L’operazione in argomento sarà assistita da un apposito consorzio di garanzia, coordinato e diretto da Mediobanca Banca di Credito Finanziario S.p.A., e composto da Mediobanca stessa, ABN AMRO Rothschild e Credit Suisse.

L’operazione, come noto, è correlata all’acquisizione di n. 78 sportelli dal Gruppo Intesa Sanpaolo - acquisizione che si concluderà, fatto salvo l’ottenimento delle necessarie autorizzazioni delle Autorità di Vigilanza, entro il primo trimestre dell’anno 2008 - e consentirà alla Banca di mantenere sui tradizionali livelli di solidità i coefficienti patrimoniali di vigilanza, garantendo nel contempo al Gruppo la possibilità di conseguire un ulteriore sviluppo delle attività intermediate nelle nuove aree di insediamento.

Il Consiglio di Amministrazione ha inoltre approvato il Piano Strategico 2008 – 2010,  che conferma un orientamento strategico di fondo volto alla creazione di valore nel medio-lungo periodo per tutti gli stakeholder (clienti, dipendenti, fornitori, comunità locali,…) con particolare attenzione alla valorizzazione delle relazioni di clientela e alla crescita dimensionale, finalizzata a far mantenere al Gruppo un ruolo autonomo e di rilievo nel sistema bancario nazionale.

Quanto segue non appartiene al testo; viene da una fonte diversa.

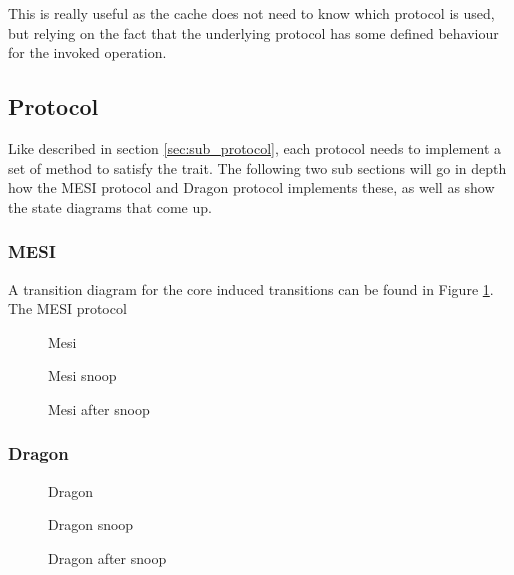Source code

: This is really useful as the cache does not need to know which protocol is used, but relying on the
fact that the underlying protocol has some defined behaviour for the invoked operation.


\subsection{Protocol}
Like described in section \ref{sec:sub_protocol}, each protocol needs to implement a set of method
to satisfy the trait.  The following two sub sections will go in depth how the MESI protocol and
Dragon protocol implements these, as well as show the state diagrams that come up.

\subsubsection{MESI}

A transition diagram for the core induced transitions can be found in Figure \ref{fig:mesi}.
The MESI protocol

\begin{figure}[H]
    \centering
    \caption{Mesi}
    \label{fig:mesi}
\end{figure}

\begin{figure}[ht]
    \centering
    \caption{Mesi snoop}
    \label{fig:mesi_snoop}
\end{figure}

\begin{figure}[ht]
    \centering
    \caption{Mesi after snoop}
    \label{fig:mesi_after_snoop}
\end{figure}

\subsubsection{Dragon}

\begin{figure}[ht]
    \centering
    \caption{Dragon}
    \label{fig:dragon}
\end{figure}


\begin{figure}[ht]
    \centering
    \caption{Dragon snoop}
    \label{fig:dragon_snoop}
\end{figure}

\begin{figure}[ht]
    \centering
    \caption{Dragon after snoop}
    \label{fig:dragon_after_snoop}
\end{figure}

I target 2010 - confermando le stime preliminari diffuse in occasione dell’Investors’ Day dello scorso 12 ottobre - sono quantificabili in circa 350 milioni di utile netto (+13,9% medio annuo) e 86 miliardi di volumi intermediati (raccolta complessiva dalla clientela e impieghi; +11,3% medio annuo) e livelli di cost / income ratio (rapporto tra i costi operativi e margine di intermediazione) inferiore al 50% e di ROE di circa il 10%, tenendo conto delle stime aggiornate degli effetti delle citate operazioni e delle nuove previsioni di scenario macroeconomico. In particolare, il contributo del nuovo ramo d’azienda all’utile netto, rivisto in base agli ultimi dati disponibili, è stimato in circa 70 milioni netti di utili all’ultimo anno di Piano.  
  
Le previsioni sottendono uno scenario macroeconomico caratterizzato dal rallentamento ciclico dell’economia internazionale e uno scenario dei tassi sostanzialmente stabile.

Per gli impieghi a clientela è prevista una crescita media annua del 12,9% (a circa 27 miliardi), omogenea nei comparti del breve e medio-lungo termine, e per la raccolta totale del 10,6% (a 59 miliardi), trainata dal maggior riscorso alle emissioni obbligazionarie e dalla ripresa del risparmio gestito. A queste crescite contribuiranno lo sviluppo dei nuovi sportelli acquisiti e i progetti strategici che interesseranno l’intera macchina produttiva e distributiva del Gruppo. Tra questi progetti rilevano le 69 aperture previste dal Piano Sportelli 2008-2010, gli investimenti per mantenere un’adeguata struttura quali-quantitativa del personale e quelli connessi ai numerosi interventi di carattere informatico programmati nel triennio, finalizzati ad aumentare l’efficienza dei processi operativi e l’efficacia dell’attività di produzione e di vendita.

A fine periodo, sulla base di queste ipotesi, l’utile netto si attesta a 350 milioni con una crescita media annua del 13,9%, realizzata attraverso uno sviluppo del 9,3% del margine d’intermediazione (a circa 1,4 miliardi) e del 7% dei costi operativi (a circa 700 milioni), che recepisce i consistenti investimenti in tecnologia informatica e sviluppo della rete distributiva. Il rapporto tra i costi e i ricavi (cost/income ratio) scende al 49,9%, dal 54% previsto per il 2007.